» **WHAT YOU SHOULD DO**
The entries below should be quoted exactly, with no pictures carried over.

» **ENTRIES SHOWN**
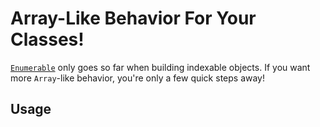 Array-Like Behavior For Your Classes!
=====================================

[`Enumerable`](http://ruby-doc.org/core-1.9.3/Enumerable.html) only goes so far
when building indexable objects.  If you want more `Array`-like behavior,
you're only a few quick steps away!


Usage
-----

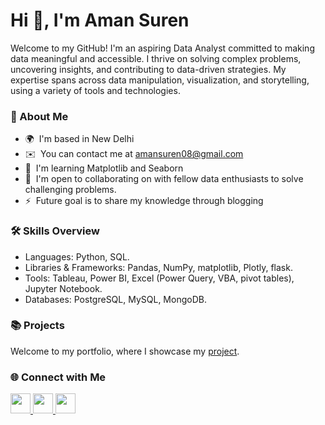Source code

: 

Hi 👋, I'm Aman Suren
===========================


Welcome to my GitHub! I'm an aspiring Data Analyst committed to making data meaningful and accessible. I thrive on solving complex problems, uncovering insights, and contributing to data-driven strategies. My expertise spans across data manipulation, visualization, and storytelling, using a variety of tools and technologies.

### 🌟 About Me

* 🌍  I'm based in New Delhi
* ✉️  You can contact me at [amansuren08@gmail.com](mailto:amansuren08@gmail.com)
* 🧠  I'm learning Matplotlib and Seaborn
* 🤝  I'm open to collaborating on with fellow data enthusiasts to solve challenging problems.
* ⚡  Future goal is to share my knowledge through blogging

### 🛠️ Skills Overview

* Languages: Python, SQL.
* Libraries & Frameworks: Pandas, NumPy, matplotlib, Plotly, flask.
* Tools: Tableau, Power BI, Excel (Power Query, VBA, pivot tables), Jupyter Notebook.
* Databases: PostgreSQL, MySQL, MongoDB.
   


### 📚 Projects
Welcome to my portfolio, where I showcase my [project](https://github.com/amansuren/Portfolio-Projects.git).



### 🌐 Connect with Me


<p align="left"> <a href="https://www.linkedin.com/in/amansuren" target="_blank" rel="noreferrer"> <picture> <source media="(prefers-color-scheme: dark)" srcset="https://raw.githubusercontent.com/danielcranney/readme-generator/main/public/icons/socials/linkedin-dark.svg" /> <source media="(prefers-color-scheme: light)" srcset="https://raw.githubusercontent.com/danielcranney/readme-generator/main/public/icons/socials/linkedin.svg" /> <img src="https://raw.githubusercontent.com/danielcranney/readme-generator/main/public/icons/socials/linkedin.svg" width="32" height="32" /> </picture> </a> <a href="http://www.medium.com/@amansuren08" target="_blank" rel="noreferrer"> <picture> <source media="(prefers-color-scheme: dark)" srcset="https://raw.githubusercontent.com/danielcranney/readme-generator/main/public/icons/socials/medium-dark.svg" /> <source media="(prefers-color-scheme: light)" srcset="https://raw.githubusercontent.com/danielcranney/readme-generator/main/public/icons/socials/medium.svg" /> <img src="https://raw.githubusercontent.com/danielcranney/readme-generator/main/public/icons/socials/medium.svg" width="32" height="32" /> </picture> </a> <a href="https://www.x.com/ItsAmanSuren" target="_blank" rel="noreferrer"> <picture> <source media="(prefers-color-scheme: dark)" srcset="https://raw.githubusercontent.com/danielcranney/readme-generator/main/public/icons/socials/twitter-dark.svg" /> <source media="(prefers-color-scheme: light)" srcset="https://raw.githubusercontent.com/danielcranney/readme-generator/main/public/icons/socials/twitter.svg" /> <img src="https://raw.githubusercontent.com/danielcranney/readme-generator/main/public/icons/socials/twitter.svg" width="32" height="32" /> </picture> </a></p>


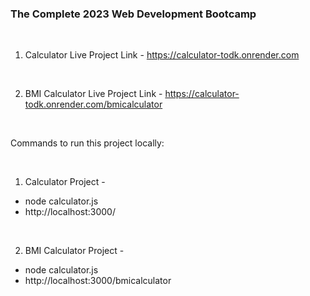 ### The Complete 2023 Web Development Bootcamp

<br>

1. Calculator Live Project Link - https://calculator-todk.onrender.com

<br>

2. BMI Calculator Live Project Link - https://calculator-todk.onrender.com/bmicalculator

<br/>

Commands to run this project locally:

<br>

1. Calculator Project -

- node calculator.js
- http://localhost:3000/

<br>

2. BMI Calculator Project -

- node calculator.js
- http://localhost:3000/bmicalculator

» **RESPONSE BOX**
 Array-Like Behavior For Your Classes!
=====================================

[`Enumerable`](http://ruby-doc.org/core-1.9.3/Enumerable.html) only goes so far
when building indexable objects.  If you want more `Array`-like behavior,
you're only a few quick steps away!


Usage
-----

Source code

: 

Hi 👋, I'm Aman Suren
===========================


Welcome to my GitHub! I'm an aspiring Data Analyst committed to making data meaningful and accessible. I thrive on solving complex problems, uncovering insights, and contributing to data-driven strategies. My expertise spans across data manipulation, visualization, and storytelling, using a variety of tools and technologies.

### 🌟 About Me

* 🌍  I'm based in New Delhi
* ✉️  You can contact me at [amansuren08@gmail.com](mailto:amansuren08@gmail.com)
* 🧠  I'm learning Matplotlib and Seaborn
* 🤝  I'm open to collaborating on with fellow data enthusiasts to solve challenging problems.
* ⚡  Future goal is to share my knowledge through blogging

### 🛠️ Skills Overview

* Languages: Python, SQL.
* Libraries & Frameworks: Pandas, NumPy, matplotlib, Plotly, flask.
* Tools: Tableau, Power BI, Excel (Power Query, VBA, pivot tables), Jupyter Notebook.
* Databases: PostgreSQL, MySQL, MongoDB.
   


### 📚 Projects
Welcome to my portfolio, where I showcase my [project](https://github.com/amansuren/Portfolio-Projects.git).



### 🌐 Connect with Me


<p align="left"> <a href="https://www.linkedin.com/in/amansuren" target="_blank" rel="noreferrer"> <picture> <source media="(prefers-color-scheme: dark)" srcset="https://raw.githubusercontent.com/danielcranney/readme-generator/main/public/icons/socials/linkedin-dark.svg" /> <source media="(prefers-color-scheme: light)" srcset="https://raw.githubusercontent.com/danielcranney/readme-generator/main/public/icons/socials/linkedin.svg" /> <img src="https://raw.githubusercontent.com/danielcranney/readme-generator/main/public/icons/socials/linkedin.svg" width="32" height="32" /> </picture> </a> <a href="http://www.medium.com/@amansuren08" target="_blank" rel="noreferrer"> <picture> <source media="(prefers-color-scheme: dark)" srcset="https://raw.githubusercontent.com/danielcranney/readme-generator/main/public/icons/socials/medium-dark.svg" /> <source media="(prefers-color-scheme: light)" srcset="https://raw.githubusercontent.com/danielcranney/readme-generator/main/public/icons/socials/medium.svg" /> <img src="https://raw.githubusercontent.com/danielcranney/readme-generator/main/public/icons/socials/medium.svg" width="32" height="32" /> </picture> </a> <a href="https://www.x.com/ItsAmanSuren" target="_blank" rel="noreferrer"> <picture> <source media="(prefers-color-scheme: dark)" srcset="https://raw.githubusercontent.com/danielcranney/readme-generator/main/public/icons/socials/twitter-dark.svg" /> <source media="(prefers-color-scheme: light)" srcset="https://raw.githubusercontent.com/danielcranney/readme-generator/main/public/icons/socials/twitter.svg" /> <img src="https://raw.githubusercontent.com/danielcranney/readme-generator/main/public/icons/socials/twitter.svg" width="32" height="32" /> </picture> </a></p>


 ### The Complete 2023 Web Development Bootcamp

<br>

1. Calculator Live Project Link - https://calculator-todk.onrender.com

<br>

2. BMI Calculator Live Project Link - https://calculator-todk.onrender.com/bmicalculator

<br/>

Commands to run this project locally:

<br>

1. Calculator Project -

- node calculator.js
- http://localhost:3000/

<br>

2. BMI Calculator Project -

- node calculator.js
- http://localhost:3000/bmicalculator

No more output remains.